▶ **Work instruction**:
Whenever a line in the records below contains "StatusBadRequest", pick it out.

▶ **Dataset extract**:
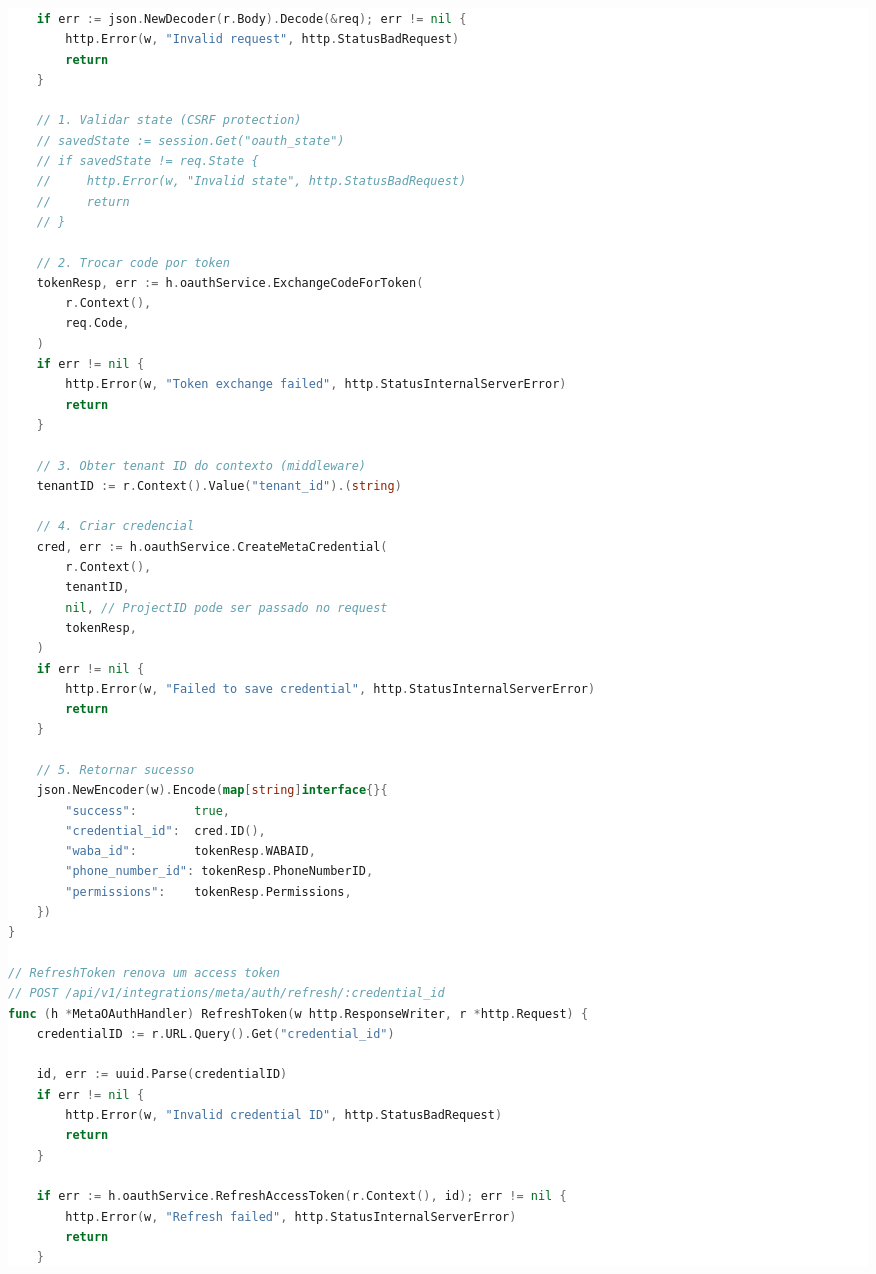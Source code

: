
 ```go
    if err := json.NewDecoder(r.Body).Decode(&req); err != nil {
        http.Error(w, "Invalid request", http.StatusBadRequest)
        return
    }

    // 1. Validar state (CSRF protection)
    // savedState := session.Get("oauth_state")
    // if savedState != req.State {
    //     http.Error(w, "Invalid state", http.StatusBadRequest)
    //     return
    // }

    // 2. Trocar code por token
    tokenResp, err := h.oauthService.ExchangeCodeForToken(
        r.Context(),
        req.Code,
    )
    if err != nil {
        http.Error(w, "Token exchange failed", http.StatusInternalServerError)
        return
    }

    // 3. Obter tenant ID do contexto (middleware)
    tenantID := r.Context().Value("tenant_id").(string)

    // 4. Criar credencial
    cred, err := h.oauthService.CreateMetaCredential(
        r.Context(),
        tenantID,
        nil, // ProjectID pode ser passado no request
        tokenResp,
    )
    if err != nil {
        http.Error(w, "Failed to save credential", http.StatusInternalServerError)
        return
    }

    // 5. Retornar sucesso
    json.NewEncoder(w).Encode(map[string]interface{}{
        "success":        true,
        "credential_id":  cred.ID(),
        "waba_id":        tokenResp.WABAID,
        "phone_number_id": tokenResp.PhoneNumberID,
        "permissions":    tokenResp.Permissions,
    })
}

// RefreshToken renova um access token
// POST /api/v1/integrations/meta/auth/refresh/:credential_id
func (h *MetaOAuthHandler) RefreshToken(w http.ResponseWriter, r *http.Request) {
    credentialID := r.URL.Query().Get("credential_id")

    id, err := uuid.Parse(credentialID)
    if err != nil {
        http.Error(w, "Invalid credential ID", http.StatusBadRequest)
        return
    }

    if err := h.oauthService.RefreshAccessToken(r.Context(), id); err != nil {
        http.Error(w, "Refresh failed", http.StatusInternalServerError)
        return
    }

```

▶ **Task answer**:
        http.Error(w, "Invalid request", http.StatusBadRequest)
    //     http.Error(w, "Invalid state", http.StatusBadRequest)
        http.Error(w, "Invalid credential ID", http.StatusBadRequest)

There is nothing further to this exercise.